Let’s take an example.
Text: aadabc
Pattern: abc
Let’s create a table as below & represent each letter with some arbitrary number. We will use it to calculate hash.
a b c d e
1 2 3 4 5
So how do we calculate the hash value? Our hash function is simple. We will add up the number values as per the table.
Pattern hash: a + b + c = 1 + 2 + 3 = 6
For comparing the text, we will take first 3 characters as our pattern length is 3. Then we will shift one letter in each step & recalculate hash.
Text hash: t[1] + t[2] + t[3] = a + a + d
= 1 + 1 + 4
= 6
So hash matched. We need to compare each character from 1 to 3 position with the characters in the pattern.
t: aadabc
p: abc
t[1] = p[1], match length 1, increment both t & p.
t: aadabc
p: abc
t[2] ≠ p[2], matching failed.

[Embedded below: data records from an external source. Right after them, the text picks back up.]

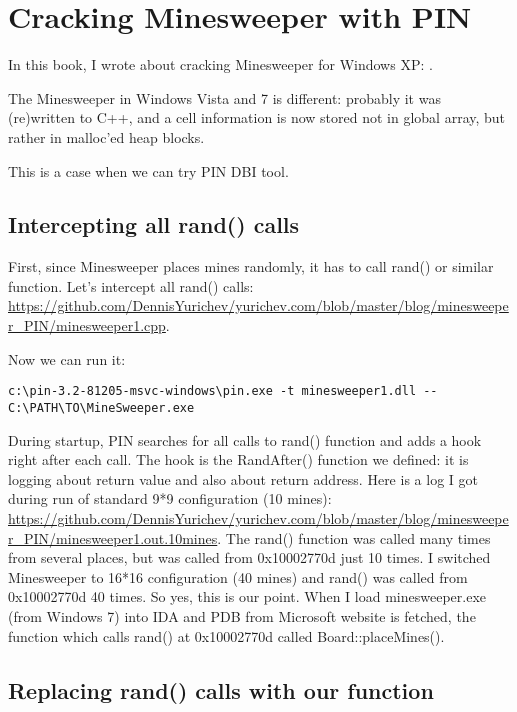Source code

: \section{Cracking Minesweeper with PIN}

In this book, I wrote about cracking Minesweeper for Windows XP: .

The Minesweeper in Windows Vista and 7 is different: probably it was (re)written to C++, and a cell information
is now stored not in global array, but rather in malloc'ed heap blocks.

This is a case when we can try PIN DBI tool.

\subsection{Intercepting all rand() calls}

First, since Minesweeper places mines randomly, it has to call rand() or similar function.
Let's intercept all rand() calls: \url{https://github.com/DennisYurichev/yurichev.com/blob/master/blog/minesweeper_PIN/minesweeper1.cpp}.

Now we can run it:

\begin{lstlisting}
c:\pin-3.2-81205-msvc-windows\pin.exe -t minesweeper1.dll -- C:\PATH\TO\MineSweeper.exe
\end{lstlisting}

During startup, PIN searches for all calls to rand() function and adds a hook right after each call.
The hook is the RandAfter() function we defined: it is logging about return value and also about return address.
Here is a log I got during run of standard 9*9 configuration (10 mines): \url{https://github.com/DennisYurichev/yurichev.com/blob/master/blog/minesweeper_PIN/minesweeper1.out.10mines}.
The rand() function was called many times from several places, but was called from 0x10002770d just 10 times.
I switched Minesweeper to 16*16 configuration (40 mines) and rand() was called from 0x10002770d 40 times.
So yes, this is our point.
When I load minesweeper.exe (from Windows 7) into IDA and PDB from Microsoft website is fetched,
the function which calls rand() at 0x10002770d called Board::placeMines().

\subsection{Replacing rand() calls with our function}

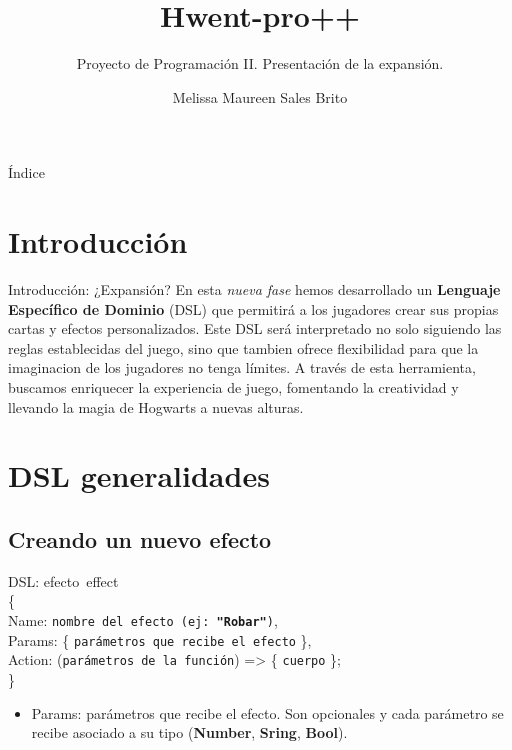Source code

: \documentclass[a4paper, 12pt]{beamer}
\title{\textcolor{dorado}{Hwent}\textcolor{plata}{-pro++}}
\subtitle{Proyecto de Programación II. Presentación de la expansión.}
\author{Melissa Maureen Sales Brito}
\institute{MatCom}
\date{}
\begin{document}
\maketitle

\begin{frame}{\textcolor{plata}{Índice}}
\vspace{8pt}
\setcounter{tocdepth}{2}
\tableofcontents
\end{frame}

\section{Introducción}

\begin{frame}{\textcolor{plata}{Introducción: ¿Expansión?}}
En esta \textit{nueva fase} hemos desarrollado un \textbf{Lenguaje Específico de Dominio} (DSL) que permitirá a los jugadores crear sus propias cartas y efectos personalizados. Este DSL será interpretado no solo siguiendo las reglas establecidas del juego, sino que tambien ofrece flexibilidad para que la imaginacion de los jugadores no tenga límites. A través de esta herramienta, buscamos enriquecer la experiencia de juego, fomentando la creatividad y llevando la magia de Hogwarts a nuevas alturas.
\end{frame}

\section{DSL generalidades}
\subsection{Creando un nuevo efecto}
\begin{frame}{\textcolor{plata}{DSL: efecto}}\
effect\\
\{\\
	\hspace{1cm}  Name: \small \texttt{nombre del efecto (ej: \textbf{"Robar"})},\\
	\hspace{1cm}  Params: \{ \texttt{parámetros que recibe el efecto} \},\\
	\hspace{1cm}  Action: (\small \texttt{parámetros de la función}) => \{ \texttt{cuerpo} \};\\
\}\\
\vspace{0.6cm}
\begin{itemize}
\item Params: parámetros que recibe el efecto. Son opcionales y cada parámetro se recibe asociado a su tipo (\textbf{Number}, \textbf{Sring}, \textbf{Bool}).
\end{itemize}
\end{frame}
\end{document}
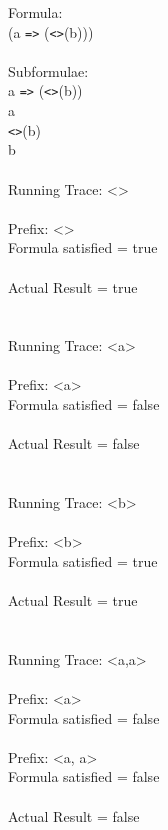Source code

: Formula:\\
(a \texttt{=>} (\texttt{<>}(b)))\\
\\
Subformulae:\\
a \texttt{=>} (\texttt{<>}(b))\\
a\\
\texttt{<>}(b)\\
b\\
\\
Running Trace: \textless \textgreater\\
\\
  Prefix: \textless \textgreater\\
  Formula satisfied = true\\
\\
  Actual Result = true\\
\\
\\
Running Trace: \textless a\textgreater\\
\\
  Prefix: \textless a\textgreater\\
  Formula satisfied = false\\
\\
  Actual Result = false\\
\\
\\
Running Trace: \textless b\textgreater\\
\\
  Prefix: \textless b\textgreater\\
  Formula satisfied = true\\
\\
  Actual Result = true\\
\\
\\
Running Trace: \textless a,a\textgreater\\
\\
  Prefix: \textless a\textgreater\\
  Formula satisfied = false\\
\\
  Prefix: \textless a, a\textgreater\\
  Formula satisfied = false\\
\\
  Actual Result = false\\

So t[1] to t[3] is not matching with the pattern. Now we will match pattern against text characters from t[2] to t[4].
Text hash: t[2] + t[3] + t[4] = a + d + a
= 1 + 4 + 1
= 6
Patten hash & text hash matched again. We need to compare each text character from 2 to 4 position with the characters in the pattern.
t: aadabc
p: abc
t[2] = p[1], match length 1, increment both t & p.
t: aadabc
p: abc
t[3] ≠ p[2], matching failed. So t[2] to t[4] is not matching with the pattern. We need to match pattern against t[3] to t[5].
Text hash: t[3] + t[4] + t[5] = d + a + b
= 4 + 1 + 2
= 7
Hash matching failed. We will move forward & match pattern against t[4] to t[6].
Text hash: t[4] + t[5] + t[6] = a + b + c
= 1 + 2 + 3
= 6
So hash matched. We need to compare each character from 4 to 6 position with the characters in the pattern.
t: aadabc
p: abc
t[4] = p[1], match length 1, increment both t & p.
t: aadabc
p: abc
t[5] = p[2], match length 2, increment both t & p.
t: aadabc
p: abc
t[6] = p[3], match length 3, so we found our match.
Now let’s discuss few drawbacks of above example. When we are shifting one position in the text, we are recalculating the entire hash.
If we have pattern length 20, we will add up 20 values in each text hash calculation step. If we have pattern length 10, we will add 10 values in each text hash calculation step. So it’s not constant & time complexity of hash function depends on pattern length m.
If we use normal hash function, worst time complexity will be O(mn). That’s why we need to use concept of rolling hash function. It uses sliding window technique.
When we shift one position, we will remove first position value from previous hash & add current position value to that. So whatever the value of m is, we can recalculate text hash with only two operations in each step.
That is constant & that will bring down time complexity to O(n).
Here is how we can do that.
Text hash: t[1] + t[2] + t[3] = a + a + d = 1 + 1 + 4 = 6
To get hash for t[2] to t[4], we can do following.
t[1] + t[2] + t[3] = 6
6 - t[1] = 5
5 + t[4] = 6
So, t[2] + t[3] + t[4] = 6
There is one more thing. Whenever there is a hash match, we need to match pattern with that portion of text & verify if characters are same. In the example above, we saw that hash value is same but characters are not.
These false positives will increase time complexity. And if you are using a bad hash function, then you might get false positives in every step. You might need to compare half of the pattern characters on an average before you find a mismatch.
So time complexity on that case becomes (m / 2) * n or O(mn). That’s why Rabin-Karp algorithm has a worst time complexity of O(mn).
We can do some improvement on the hash function that can reduce time complexity to O(m+n) in most of the cases. I will try to write it in some future post.
But I hope you have got a clear understanding of this string searching algorithm & why its worst time complexity is O(mn).